Writing Optimization

# Optimal write with partitioning
df.repartition(100) \
    .write \
    .format("delta") \
    .mode("overwrite") \
    .partitionBy("Year", "Month") \
    .option("overwriteSchema", "true") \
    .save("abfss://data@storage.dfs.core.windows.net/delta/sales_optimized/")
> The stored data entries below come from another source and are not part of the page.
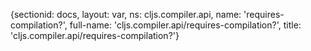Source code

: {sectionid: docs, layout: var, ns: cljs.compiler.api, name: 'requires-compilation?',
  full-name: 'cljs.compiler.api/requires-compilation?', title: 'cljs.compiler.api/requires-compilation?'}
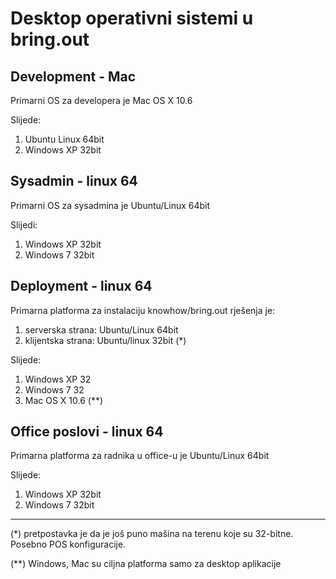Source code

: # Desktop operativni sistemi u bring.out

## Development - Mac

Primarni OS za developera je Mac OS X 10.6

Slijede:

1. Ubuntu Linux 64bit
2. Windows XP 32bit

## Sysadmin - linux 64

Primarni OS za sysadmina je Ubuntu/Linux 64bit

Slijedi:

1. Windows XP 32bit
2. Windows 7 32bit

## Deployment - linux 64

Primarna platforma za instalaciju knowhow/bring.out rješenja je:

1.  serverska strana: Ubuntu/Linux 64bit
2.  klijentska strana: Ubuntu/linux 32bit (*)


Slijede:

1. Windows XP 32
2. Windows 7 32
3. Mac OS X 10.6 (**)

## Office poslovi - linux 64

Primarna platforma za radnika u office-u je Ubuntu/Linux 64bit

Slijede:

1. Windows XP 32bit
2. Windows 7 32bit

----

(*) pretpostavka je da je još puno mašina na terenu koje su 32-bitne. Posebno POS konfiguracije.

(**) Windows, Mac su ciljna platforma samo za desktop aplikacije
# Z-Order for Delta Lake (improves query performance)
spark.sql("""
    OPTIMIZE delta.`abfss://data@storage.dfs.core.windows.net/delta/sales/`
    ZORDER BY (CustomerID, ProductID)
""")

# Compact small files
spark.sql("""
    OPTIMIZE delta.`abfss://data@storage.dfs.core.windows.net/delta/sales/`
    WHERE Year = 2022
""")

Monitoring and Debugging

# Enable Spark UI for debugging
spark.sparkContext.setLogLevel("INFO")

# Track job metrics
from pyspark.sql.utils import AnalysisException

def log_metrics(df, operation_name):
    """Log execution metrics for a DataFrame operation."""
    try:
        # Explain the query plan
        print(f"=== {operation_name} ===")
        df.explain(extended=True)

        # Get execution stats
        start_time = time.time()
        count = df.count()
        duration = time.time() - start_time

        print(f"Rows: {count:,}")
        print(f"Duration: {duration:.2f}s")
        print(f"Partitions: {df.rdd.getNumPartitions()}")
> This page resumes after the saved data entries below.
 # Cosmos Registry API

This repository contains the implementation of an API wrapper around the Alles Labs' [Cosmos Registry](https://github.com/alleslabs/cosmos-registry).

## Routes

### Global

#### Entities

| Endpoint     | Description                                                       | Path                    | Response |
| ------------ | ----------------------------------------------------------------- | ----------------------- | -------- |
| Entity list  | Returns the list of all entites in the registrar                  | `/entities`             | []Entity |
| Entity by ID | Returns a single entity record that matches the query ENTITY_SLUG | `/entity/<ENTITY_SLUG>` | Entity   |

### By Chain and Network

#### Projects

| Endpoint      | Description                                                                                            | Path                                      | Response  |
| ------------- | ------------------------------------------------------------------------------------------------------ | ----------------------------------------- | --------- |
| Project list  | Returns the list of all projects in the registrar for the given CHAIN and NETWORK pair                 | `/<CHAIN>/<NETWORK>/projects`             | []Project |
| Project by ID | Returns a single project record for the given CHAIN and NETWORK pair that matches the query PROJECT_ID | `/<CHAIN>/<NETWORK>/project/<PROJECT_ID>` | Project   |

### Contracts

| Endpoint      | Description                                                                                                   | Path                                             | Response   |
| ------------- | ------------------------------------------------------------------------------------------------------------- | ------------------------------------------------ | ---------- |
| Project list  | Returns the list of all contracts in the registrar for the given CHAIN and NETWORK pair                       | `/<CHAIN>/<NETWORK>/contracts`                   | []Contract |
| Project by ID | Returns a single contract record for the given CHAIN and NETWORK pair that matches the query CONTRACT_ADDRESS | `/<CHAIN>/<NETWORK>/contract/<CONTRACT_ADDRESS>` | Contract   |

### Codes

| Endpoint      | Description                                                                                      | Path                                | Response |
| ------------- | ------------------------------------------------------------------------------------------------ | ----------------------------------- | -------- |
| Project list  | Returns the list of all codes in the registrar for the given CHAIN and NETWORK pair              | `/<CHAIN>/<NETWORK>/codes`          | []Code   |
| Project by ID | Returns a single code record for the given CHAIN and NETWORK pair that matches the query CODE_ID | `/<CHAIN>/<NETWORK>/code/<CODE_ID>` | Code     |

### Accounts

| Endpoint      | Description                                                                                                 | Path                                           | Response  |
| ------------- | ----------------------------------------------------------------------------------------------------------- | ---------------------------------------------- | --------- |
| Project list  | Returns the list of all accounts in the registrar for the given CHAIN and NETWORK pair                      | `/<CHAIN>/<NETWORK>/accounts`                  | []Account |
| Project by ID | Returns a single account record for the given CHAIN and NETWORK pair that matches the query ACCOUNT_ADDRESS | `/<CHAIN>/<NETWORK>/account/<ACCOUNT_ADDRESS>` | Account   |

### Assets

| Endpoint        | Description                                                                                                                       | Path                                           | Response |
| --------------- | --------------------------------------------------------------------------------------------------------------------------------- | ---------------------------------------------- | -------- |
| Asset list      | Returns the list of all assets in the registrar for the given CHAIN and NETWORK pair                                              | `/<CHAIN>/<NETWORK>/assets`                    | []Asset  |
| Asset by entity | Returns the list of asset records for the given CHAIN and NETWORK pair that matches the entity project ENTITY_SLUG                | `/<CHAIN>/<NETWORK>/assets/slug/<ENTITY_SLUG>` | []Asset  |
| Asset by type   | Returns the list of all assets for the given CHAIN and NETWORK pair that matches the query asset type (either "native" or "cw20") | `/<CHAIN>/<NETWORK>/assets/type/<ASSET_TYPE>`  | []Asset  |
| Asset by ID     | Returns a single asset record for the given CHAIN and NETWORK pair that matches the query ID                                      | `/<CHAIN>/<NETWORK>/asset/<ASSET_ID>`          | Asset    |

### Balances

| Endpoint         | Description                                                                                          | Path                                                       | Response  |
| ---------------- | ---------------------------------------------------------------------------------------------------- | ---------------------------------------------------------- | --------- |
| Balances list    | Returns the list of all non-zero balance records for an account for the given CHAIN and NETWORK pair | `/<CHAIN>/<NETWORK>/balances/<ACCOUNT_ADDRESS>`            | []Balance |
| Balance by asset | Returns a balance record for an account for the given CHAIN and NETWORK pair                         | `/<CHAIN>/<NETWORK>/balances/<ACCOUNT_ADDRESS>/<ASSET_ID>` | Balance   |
    except AnalysisException as e:
        print(f"Analysis error: {e}")

# Usage
log_metrics(df_filtered, "Filtered Sales Data")

Memory Management

# Configure memory settings
%%configure
{
    "conf": {
        "spark.executor.memory": "28g",
        "spark.executor.memoryOverhead": "4g",
        "spark.driver.memory": "8g",
        "spark.memory.fraction": "0.8",
        "spark.memory.storageFraction": "0.3"
    }
}

# Handle out-of-memory errors with disk spill
spark.conf.set("spark.sql.shuffle.spill.compress", "true")
spark.conf.set("spark.shuffle.spill.compress", "true")

Best Practices Summary

Use adaptive query execution - Let Spark optimize at runtime
Right-size partitions - 100-250MB per partition
Broadcast small tables - Avoid shuffle for dimension joins
Use Delta Lake - Better performance and ACID transactions
Cache wisely - Only frequently reused data
Monitor with Spark UI - Identify bottlenecks
Handle skew proactively - Salt keys or use skew hints

Properly optimized Spark pools can process petabytes of data efficiently and cost-effectively.